Last week, like many people who work in an office, I and my fellow Strategist writers and editors were sent home for the foreseeable future out of an abundance of caution amid the COVID-19 outbreak. The next day, a How To Work From Home guide got circulated on Slack. One line in particular stuck out: “Some people find it helpful to get fully dressed and ready in the morning as though they are going to the office.” It was only hours later that, while calling to check in with my aunt — who has worked from home for two decades — I got the same advice: “Get up, shower, get dressed like it’s a normal day,” she said. While listening to her through the phone, I checked my reflection in the mirror: boxers, sleep shirt, no bra. I neglected to inform her that this had been my uniform for the past 24 hours.
In an attempt to follow the advice I’d been given, I put on my favorite corduroy shirtdress. Then I sat on my couch, felt weird about what I was wearing and promptly took it off. Who am I dressing up for?, I thought as I looked around my empty apartment. The dust bunnies? I then considered the Everlane jeans I rely on to feel put together at work, but tossed them aside, too — their high waist never bothered me while sitting upright in an office chair, but it dug into my stomach when I lounged on my couch with a laptop. I needed something that wasn’t as formal as the dress but even more comfortable than denim — ideally, fancy sweatpants, except I don’t own a single pair. That’s because sweatpants (like a microwave oven, a silk robe, or fancy bubble bath) fell into the category of things that felt too indulgent to buy as a person who, until recently, was rarely at home.

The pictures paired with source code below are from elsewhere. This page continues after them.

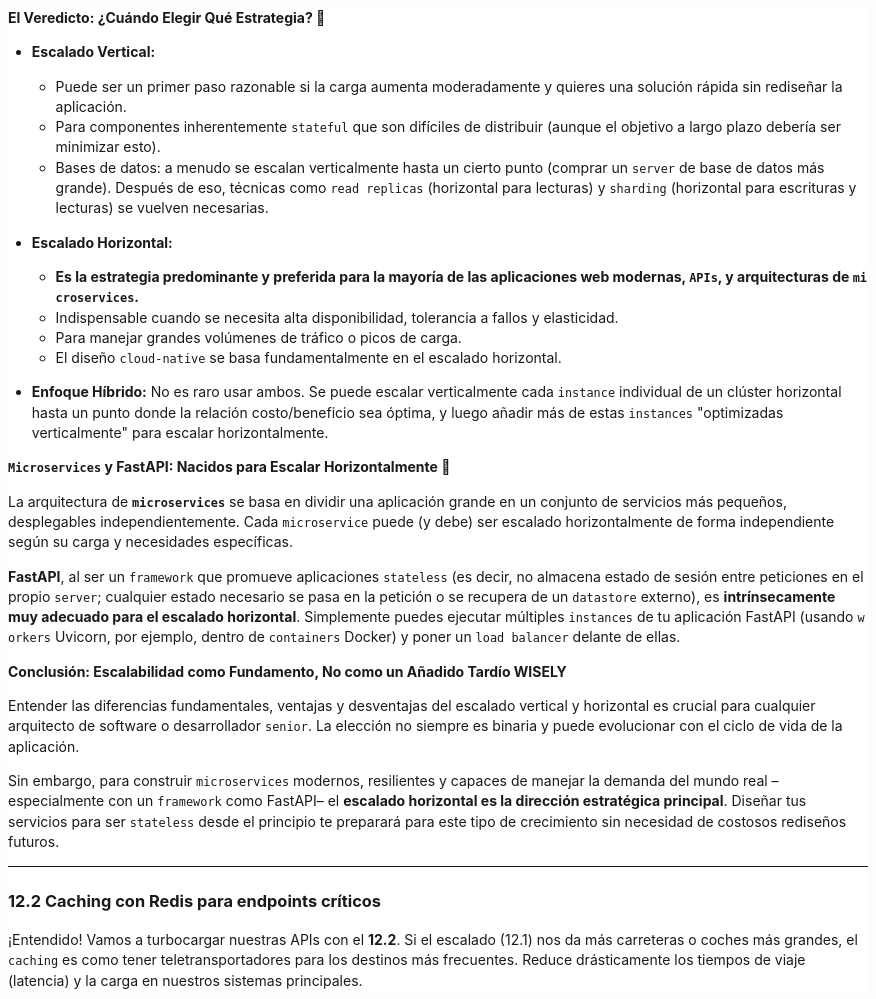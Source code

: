 **El Veredicto: ¿Cuándo Elegir Qué Estrategia? 🎯**

  * **Escalado Vertical:**

      * Puede ser un primer paso razonable si la carga aumenta moderadamente y quieres una solución rápida sin rediseñar la aplicación.
      * Para componentes inherentemente `stateful` que son difíciles de distribuir (aunque el objetivo a largo plazo debería ser minimizar esto).
      * Bases de datos: a menudo se escalan verticalmente hasta un cierto punto (comprar un `server` de base de datos más grande). Después de eso, técnicas como `read replicas` (horizontal para lecturas) y `sharding` (horizontal para escrituras y lecturas) se vuelven necesarias.

  * **Escalado Horizontal:**

      * **Es la estrategia predominante y preferida para la mayoría de las aplicaciones web modernas, `APIs`, y arquitecturas de `microservices`.**
      * Indispensable cuando se necesita alta disponibilidad, tolerancia a fallos y elasticidad.
      * Para manejar grandes volúmenes de tráfico o picos de carga.
      * El diseño `cloud-native` se basa fundamentalmente en el escalado horizontal.

  * **Enfoque Híbrido:**
    No es raro usar ambos. Se puede escalar verticalmente cada `instance` individual de un clúster horizontal hasta un punto donde la relación costo/beneficio sea óptima, y luego añadir más de estas `instances` "optimizadas verticalmente" para escalar horizontalmente.

**`Microservices` y FastAPI: Nacidos para Escalar Horizontalmente 🚀**

La arquitectura de **`microservices`** se basa en dividir una aplicación grande en un conjunto de servicios más pequeños, desplegables independientemente. Cada `microservice` puede (y debe) ser escalado horizontalmente de forma independiente según su carga y necesidades específicas.

**FastAPI**, al ser un `framework` que promueve aplicaciones `stateless` (es decir, no almacena estado de sesión entre peticiones en el propio `server`; cualquier estado necesario se pasa en la petición o se recupera de un `datastore` externo), es **intrínsecamente muy adecuado para el escalado horizontal**. Simplemente puedes ejecutar múltiples `instances` de tu aplicación FastAPI (usando `workers` Uvicorn, por ejemplo, dentro de `containers` Docker) y poner un `load balancer` delante de ellas.

**Conclusión: Escalabilidad como Fundamento, No como un Añadido Tardío WISELY️**

Entender las diferencias fundamentales, ventajas y desventajas del escalado vertical y horizontal es crucial para cualquier arquitecto de software o desarrollador `senior`. La elección no siempre es binaria y puede evolucionar con el ciclo de vida de la aplicación.

Sin embargo, para construir `microservices` modernos, resilientes y capaces de manejar la demanda del mundo real –especialmente con un `framework` como FastAPI– el **escalado horizontal es la dirección estratégica principal**. Diseñar tus servicios para ser `stateless` desde el principio te preparará para este tipo de crecimiento sin necesidad de costosos rediseños futuros.

-----


### 12.2 Caching con Redis para endpoints críticos

¡Entendido\! Vamos a turbocargar nuestras APIs con el **12.2**. Si el escalado (12.1) nos da más carreteras o coches más grandes, el `caching` es como tener teletransportadores para los destinos más frecuentes. Reduce drásticamente los tiempos de viaje (latencia) y la carga en nuestros sistemas principales.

I started to browse for fancy sweatpants from brands like Entireworld and Naadam, but then it dawned on me: I already own some (two pairs, in fact) — I just never saw them as that because I actually wear them to work. I bought my first pair of Uniqlo U Wide-Fit Curved pants last year after I saw my roommate trying them on in our living room. She looked ready to waltz into a boardroom, but on closer inspection, her pants felt soft enough to sleep in. After buying my first pair, in black, I wore them to the office, where more than one of my co-workers complimented them. “They’re sweatpants masquerading as work pants,” I would reply, inviting them to touch the twill-jersey fabric and feel for themselves. Beyond their cozy fabric, the Uniqlo Curved pants (which I also own in a rust color) have a hidden elastic waistband in the back for added comfort, an interior drawstring to cinch in your waist, and a purely ornamental button and zipper to throw people off the scent. With their structured silhouette that features a wide, gently tapered leg and an Über-high waist, I always say the pants give me a bit of Shiv Roy energy. And after putting them on to work from home twice in the five days we’ve worked remotely, I am happy to report that sentiment is just as true whether I wear them working from a couch or a desk.
While no longer available in the rust color I own, the pants are available in black as well as orange, olive, and an off-white color called “natural.”